# What do you consider a long ride?



## Ganymede_Illusion (Mar 12, 2011)

I've been riding on the road(until the trails dry up) and been getting in 25 mile rides or a bit longer almost three days a week. To me it seems like a good ride and that is 25 miles each way for a total of 50 miles give or take.

So 50 miles, 100 miles...what is considered a long and good ride for you guys? I'm talking on the road in just a normal afternoon outing, not a marathon or charity run.


----------



## tomeeskeburbs (Jul 29, 2010)

A long ride on the road for me is what you said: 50 miles. But its different on a trail, its less casual and saps up more energy. So a long mtn bike ride for me would be around 30+ miles.


----------



## mimi1885 (Aug 12, 2006)

A 50 mile road ride is similar to 18-20 miles Mtb ride, but you are not as beat up as Mtb for sure.
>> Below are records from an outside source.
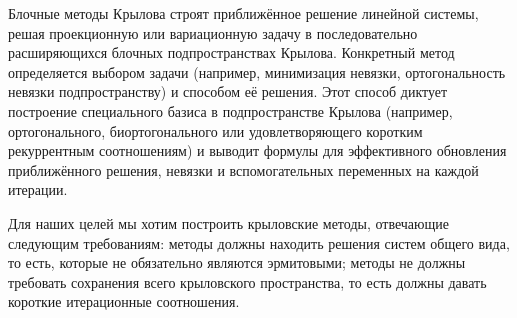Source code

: Блочные методы Крылова строят приближённое решение линейной системы, решая проекционную или вариационную задачу в последовательно расширяющихся блочных подпространствах Крылова. Конкретный метод определяется выбором задачи (например, минимизация невязки, ортогональность невязки подпространству) и способом её решения. Этот способ диктует построение специального базиса в подпространстве Крылова (например, ортогонального, биортогонального или удовлетворяющего коротким
рекуррентным соотношениям) и выводит формулы для эффективного обновления приближённого решения, невязки и вспомогательных переменных на каждой итерации.
\par Для наших целей мы хотим построить крыловские методы, отвечающие следующим требованиям: методы должны находить
решения систем общего вида, то есть, которые не обязательно являются эрмитовыми;
методы не должны требовать сохранения всего крыловского пространства, то есть должны 
давать короткие итерационные соотношения.


\newpage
My usual ride is about 14-18 miles and the epic ride is not that mush longer at 18-22 miles on different trail of course. I'm beat at the end of the ride that's for sure.

There's a ride I do that's only 6 miles each way but I consider an epic ride because the 6 miles climb is definitely epic


----------



## b-kul (Sep 20, 2009)

does anyone else judge their rides by time not miles or is that just me? i like to go 3-4 hours so maybe i dont even know, 10 miles or so?


----------



## kbohip (Mar 24, 2011)

Right now a long ride for me is an hour. I'm hoping to change that this summer though.


----------



## jeffj (Jan 13, 2004)

I've been on 10 mile rides that were butt kickers that took 4 hours. Mileage is only one factor. Vertical feet, tech factor, altitude and weather can all play into the equation.


----------



## jpeters (Nov 19, 2010)

I do it by time because I do lots of climbing and dh and technical stuff very demanding. Some days I will go out riding for like 5 to 6 hrs just looking for the next challenge. I live in Germany and we have bike trails everywhere with little technical sections all over. I think when I go on flat trails I may go 50 or 60km not sure. I think for mtb time is better because if you are going up and down you will cover less ground.


----------



## Shark (Feb 4, 2006)

It all depends on the terrain.

a 25 mile ride in Indiana is not that difficult. the same 25 miles in a place like Pisgah or Colorado is a different story.


----------



## nachomc (Apr 26, 2006)

Unless I'm riding somewhere new and cool, or with people, a 25 mile road ride is long to me because I just get bored. I enjoy riding my road bike but when I'm alone or riding my normal routes I get bored within about 90 minutes. 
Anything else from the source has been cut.